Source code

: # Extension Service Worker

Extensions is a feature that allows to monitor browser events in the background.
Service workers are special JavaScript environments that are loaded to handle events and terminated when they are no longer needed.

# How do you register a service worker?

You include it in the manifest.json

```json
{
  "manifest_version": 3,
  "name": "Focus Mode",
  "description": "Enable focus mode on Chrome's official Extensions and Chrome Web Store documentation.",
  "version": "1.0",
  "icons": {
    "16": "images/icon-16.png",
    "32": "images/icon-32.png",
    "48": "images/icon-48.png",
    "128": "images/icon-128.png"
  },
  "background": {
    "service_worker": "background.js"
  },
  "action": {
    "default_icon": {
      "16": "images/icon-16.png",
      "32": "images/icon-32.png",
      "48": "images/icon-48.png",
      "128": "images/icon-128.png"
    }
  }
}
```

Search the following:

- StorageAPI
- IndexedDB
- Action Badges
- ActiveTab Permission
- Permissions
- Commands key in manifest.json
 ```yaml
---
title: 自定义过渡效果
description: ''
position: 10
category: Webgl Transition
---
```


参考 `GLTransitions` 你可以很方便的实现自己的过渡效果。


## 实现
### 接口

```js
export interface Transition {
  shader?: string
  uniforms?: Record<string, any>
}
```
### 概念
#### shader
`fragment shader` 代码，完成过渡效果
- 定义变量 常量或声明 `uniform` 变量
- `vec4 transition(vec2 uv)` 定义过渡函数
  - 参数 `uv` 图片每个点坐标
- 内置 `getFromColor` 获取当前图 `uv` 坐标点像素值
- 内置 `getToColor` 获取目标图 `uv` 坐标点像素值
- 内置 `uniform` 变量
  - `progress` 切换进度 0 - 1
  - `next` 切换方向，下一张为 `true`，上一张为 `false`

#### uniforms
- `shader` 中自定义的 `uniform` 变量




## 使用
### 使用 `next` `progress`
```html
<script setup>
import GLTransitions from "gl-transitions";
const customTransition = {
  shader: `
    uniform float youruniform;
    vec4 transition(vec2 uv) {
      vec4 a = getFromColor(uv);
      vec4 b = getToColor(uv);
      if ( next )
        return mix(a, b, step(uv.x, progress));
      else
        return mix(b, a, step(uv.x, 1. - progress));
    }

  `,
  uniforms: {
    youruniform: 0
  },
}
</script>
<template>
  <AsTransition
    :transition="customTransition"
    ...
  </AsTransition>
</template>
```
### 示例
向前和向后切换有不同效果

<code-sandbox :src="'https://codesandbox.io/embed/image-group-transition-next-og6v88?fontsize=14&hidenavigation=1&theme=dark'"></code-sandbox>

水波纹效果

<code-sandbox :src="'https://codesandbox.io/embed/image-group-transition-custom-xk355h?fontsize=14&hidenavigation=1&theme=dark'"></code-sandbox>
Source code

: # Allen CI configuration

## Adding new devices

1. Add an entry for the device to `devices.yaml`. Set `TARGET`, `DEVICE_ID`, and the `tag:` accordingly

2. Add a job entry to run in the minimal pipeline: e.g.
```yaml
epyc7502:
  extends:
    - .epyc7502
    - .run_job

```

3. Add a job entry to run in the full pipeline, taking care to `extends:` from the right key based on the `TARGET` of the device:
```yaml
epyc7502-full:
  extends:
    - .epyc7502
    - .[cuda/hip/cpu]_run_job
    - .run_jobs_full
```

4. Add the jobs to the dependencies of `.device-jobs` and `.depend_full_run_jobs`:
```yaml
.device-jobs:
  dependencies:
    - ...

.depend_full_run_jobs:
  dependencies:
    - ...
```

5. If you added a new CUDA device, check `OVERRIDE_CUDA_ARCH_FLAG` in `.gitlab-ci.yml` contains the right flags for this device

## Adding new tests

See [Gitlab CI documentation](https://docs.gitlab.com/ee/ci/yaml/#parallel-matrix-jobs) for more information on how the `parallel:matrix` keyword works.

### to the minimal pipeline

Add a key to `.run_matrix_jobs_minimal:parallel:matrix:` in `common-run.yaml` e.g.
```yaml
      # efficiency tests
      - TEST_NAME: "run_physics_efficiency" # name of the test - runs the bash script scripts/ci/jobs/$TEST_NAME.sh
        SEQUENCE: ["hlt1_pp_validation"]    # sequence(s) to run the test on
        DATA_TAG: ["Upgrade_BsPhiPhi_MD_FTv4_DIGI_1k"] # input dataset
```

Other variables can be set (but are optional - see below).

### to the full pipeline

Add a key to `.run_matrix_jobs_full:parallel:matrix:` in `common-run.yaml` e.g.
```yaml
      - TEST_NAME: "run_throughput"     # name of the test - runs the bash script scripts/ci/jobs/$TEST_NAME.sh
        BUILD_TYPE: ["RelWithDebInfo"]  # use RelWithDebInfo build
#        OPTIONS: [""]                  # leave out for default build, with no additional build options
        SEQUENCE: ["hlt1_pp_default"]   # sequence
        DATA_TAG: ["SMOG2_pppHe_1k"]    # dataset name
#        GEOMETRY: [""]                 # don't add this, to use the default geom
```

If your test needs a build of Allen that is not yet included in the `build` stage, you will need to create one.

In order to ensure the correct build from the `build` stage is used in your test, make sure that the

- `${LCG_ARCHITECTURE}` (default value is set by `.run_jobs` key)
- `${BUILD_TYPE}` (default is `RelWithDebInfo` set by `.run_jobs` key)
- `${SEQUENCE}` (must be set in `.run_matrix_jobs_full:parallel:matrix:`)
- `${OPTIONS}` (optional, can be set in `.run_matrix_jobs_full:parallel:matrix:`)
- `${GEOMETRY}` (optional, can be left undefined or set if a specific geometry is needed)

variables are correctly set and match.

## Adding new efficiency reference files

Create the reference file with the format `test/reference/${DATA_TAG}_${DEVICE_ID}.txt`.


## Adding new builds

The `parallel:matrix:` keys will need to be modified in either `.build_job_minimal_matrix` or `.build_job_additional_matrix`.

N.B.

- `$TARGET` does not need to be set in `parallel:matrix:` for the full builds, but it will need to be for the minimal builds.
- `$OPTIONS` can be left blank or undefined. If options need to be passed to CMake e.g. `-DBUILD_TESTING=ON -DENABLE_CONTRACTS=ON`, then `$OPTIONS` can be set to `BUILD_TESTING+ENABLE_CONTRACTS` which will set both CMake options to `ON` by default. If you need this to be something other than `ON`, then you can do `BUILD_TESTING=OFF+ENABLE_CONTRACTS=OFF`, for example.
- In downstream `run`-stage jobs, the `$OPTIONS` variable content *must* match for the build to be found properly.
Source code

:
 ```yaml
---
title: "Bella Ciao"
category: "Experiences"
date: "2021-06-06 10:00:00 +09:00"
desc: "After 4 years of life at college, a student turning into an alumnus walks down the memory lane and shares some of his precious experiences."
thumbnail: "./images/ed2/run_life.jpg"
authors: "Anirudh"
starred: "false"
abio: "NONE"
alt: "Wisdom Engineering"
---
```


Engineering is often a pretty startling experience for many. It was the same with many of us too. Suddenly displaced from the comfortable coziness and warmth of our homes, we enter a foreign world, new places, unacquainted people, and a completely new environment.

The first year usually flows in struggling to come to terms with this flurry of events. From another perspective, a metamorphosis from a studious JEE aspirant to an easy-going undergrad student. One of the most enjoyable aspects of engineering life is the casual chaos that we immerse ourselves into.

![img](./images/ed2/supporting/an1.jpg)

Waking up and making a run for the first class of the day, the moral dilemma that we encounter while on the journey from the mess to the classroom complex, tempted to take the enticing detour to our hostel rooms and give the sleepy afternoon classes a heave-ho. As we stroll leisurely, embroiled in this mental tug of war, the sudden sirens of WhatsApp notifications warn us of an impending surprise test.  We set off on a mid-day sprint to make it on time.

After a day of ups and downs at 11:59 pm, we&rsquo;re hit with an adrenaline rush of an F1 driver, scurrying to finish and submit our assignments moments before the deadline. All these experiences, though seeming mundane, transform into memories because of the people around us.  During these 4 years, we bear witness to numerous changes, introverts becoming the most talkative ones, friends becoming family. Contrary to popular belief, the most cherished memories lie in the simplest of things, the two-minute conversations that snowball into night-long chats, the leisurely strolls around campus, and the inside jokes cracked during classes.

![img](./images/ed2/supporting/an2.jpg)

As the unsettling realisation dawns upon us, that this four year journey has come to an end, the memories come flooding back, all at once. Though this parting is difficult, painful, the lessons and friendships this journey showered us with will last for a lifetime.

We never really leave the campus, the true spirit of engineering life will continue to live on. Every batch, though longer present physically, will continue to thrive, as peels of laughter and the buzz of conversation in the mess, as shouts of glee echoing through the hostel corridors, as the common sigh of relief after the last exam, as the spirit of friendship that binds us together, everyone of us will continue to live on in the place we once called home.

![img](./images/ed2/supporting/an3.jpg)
● ● ● ● ● ● ●
» Work instruction
Gather each line of the records holding the string "runs".

» Solution to the problem
      - TEST_NAME: "run_physics_efficiency" # name of the test - runs the bash script scripts/ci/jobs/$TEST_NAME.sh
      - TEST_NAME: "run_throughput"     # name of the test - runs the bash script scripts/ci/jobs/$TEST_NAME.sh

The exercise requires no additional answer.